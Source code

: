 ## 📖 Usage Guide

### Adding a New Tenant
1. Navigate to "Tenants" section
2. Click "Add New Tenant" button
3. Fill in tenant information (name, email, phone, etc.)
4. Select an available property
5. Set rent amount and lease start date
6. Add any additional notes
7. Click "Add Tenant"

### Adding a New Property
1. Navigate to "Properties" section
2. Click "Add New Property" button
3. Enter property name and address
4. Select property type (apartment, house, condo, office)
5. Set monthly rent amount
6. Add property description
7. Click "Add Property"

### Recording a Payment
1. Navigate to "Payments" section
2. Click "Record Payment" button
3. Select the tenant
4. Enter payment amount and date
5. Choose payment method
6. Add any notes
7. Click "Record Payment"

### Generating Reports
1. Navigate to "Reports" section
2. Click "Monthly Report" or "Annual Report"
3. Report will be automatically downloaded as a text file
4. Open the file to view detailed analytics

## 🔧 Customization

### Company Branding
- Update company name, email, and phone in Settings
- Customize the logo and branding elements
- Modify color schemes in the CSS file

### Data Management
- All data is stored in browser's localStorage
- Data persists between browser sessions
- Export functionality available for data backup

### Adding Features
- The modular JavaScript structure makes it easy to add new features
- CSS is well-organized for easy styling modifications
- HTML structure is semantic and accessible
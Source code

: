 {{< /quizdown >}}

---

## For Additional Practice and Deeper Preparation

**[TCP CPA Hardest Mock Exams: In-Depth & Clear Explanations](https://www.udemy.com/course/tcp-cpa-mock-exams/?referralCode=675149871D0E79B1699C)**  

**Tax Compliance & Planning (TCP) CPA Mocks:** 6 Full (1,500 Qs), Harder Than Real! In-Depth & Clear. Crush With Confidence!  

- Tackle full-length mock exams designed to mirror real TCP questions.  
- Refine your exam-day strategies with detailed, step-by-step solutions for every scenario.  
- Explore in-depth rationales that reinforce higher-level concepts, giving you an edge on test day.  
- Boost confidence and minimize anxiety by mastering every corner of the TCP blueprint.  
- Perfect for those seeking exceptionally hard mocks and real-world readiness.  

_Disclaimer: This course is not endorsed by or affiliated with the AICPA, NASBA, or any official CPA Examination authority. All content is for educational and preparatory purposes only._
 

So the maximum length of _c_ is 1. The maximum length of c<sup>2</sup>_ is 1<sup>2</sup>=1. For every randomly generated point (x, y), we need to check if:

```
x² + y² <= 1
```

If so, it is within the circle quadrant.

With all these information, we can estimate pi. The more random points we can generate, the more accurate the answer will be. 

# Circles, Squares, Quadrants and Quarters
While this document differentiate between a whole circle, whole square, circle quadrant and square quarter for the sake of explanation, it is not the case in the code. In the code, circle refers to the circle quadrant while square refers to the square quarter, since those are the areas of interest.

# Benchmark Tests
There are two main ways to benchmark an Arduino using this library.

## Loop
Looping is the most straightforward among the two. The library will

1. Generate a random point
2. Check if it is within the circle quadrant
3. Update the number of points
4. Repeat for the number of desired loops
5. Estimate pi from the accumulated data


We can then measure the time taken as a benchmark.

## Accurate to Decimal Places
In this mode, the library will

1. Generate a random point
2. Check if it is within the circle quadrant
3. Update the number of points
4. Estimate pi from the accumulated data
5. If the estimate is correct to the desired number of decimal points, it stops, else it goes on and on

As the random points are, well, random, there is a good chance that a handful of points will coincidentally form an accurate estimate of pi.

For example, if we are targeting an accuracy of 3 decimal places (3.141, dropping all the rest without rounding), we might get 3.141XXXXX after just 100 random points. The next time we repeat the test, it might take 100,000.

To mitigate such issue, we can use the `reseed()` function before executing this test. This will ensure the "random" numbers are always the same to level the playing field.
* * * * * * *
_PROBLEM STATEMENT_
All lines in the listing above from the line containing "3. Fill in tenant" to the line containing "Crush With Confidence!", inclusive, should be retyped exactly; no other lines should appear.

_RESULT OF THE EXERCISE_
3. Fill in tenant information (name, email, phone, etc.)
4. Select an available property
5. Set rent amount and lease start date
6. Add any additional notes
7. Click "Add Tenant"

### Adding a New Property
1. Navigate to "Properties" section
2. Click "Add New Property" button
3. Enter property name and address
4. Select property type (apartment, house, condo, office)
5. Set monthly rent amount
6. Add property description
7. Click "Add Property"

### Recording a Payment
1. Navigate to "Payments" section
2. Click "Record Payment" button
3. Select the tenant
4. Enter payment amount and date
5. Choose payment method
6. Add any notes
7. Click "Record Payment"

### Generating Reports
1. Navigate to "Reports" section
2. Click "Monthly Report" or "Annual Report"
3. Report will be automatically downloaded as a text file
4. Open the file to view detailed analytics

## 🔧 Customization

### Company Branding
- Update company name, email, and phone in Settings
- Customize the logo and branding elements
- Modify color schemes in the CSS file

### Data Management
- All data is stored in browser's localStorage
- Data persists between browser sessions
- Export functionality available for data backup

### Adding Features
- The modular JavaScript structure makes it easy to add new features
- CSS is well-organized for easy styling modifications
- HTML structure is semantic and accessible
Source code

: {{< /quizdown >}}

---

## For Additional Practice and Deeper Preparation

**[TCP CPA Hardest Mock Exams: In-Depth & Clear Explanations](https://www.udemy.com/course/tcp-cpa-mock-exams/?referralCode=675149871D0E79B1699C)**  

**Tax Compliance & Planning (TCP) CPA Mocks:** 6 Full (1,500 Qs), Harder Than Real! In-Depth & Clear. Crush With Confidence!  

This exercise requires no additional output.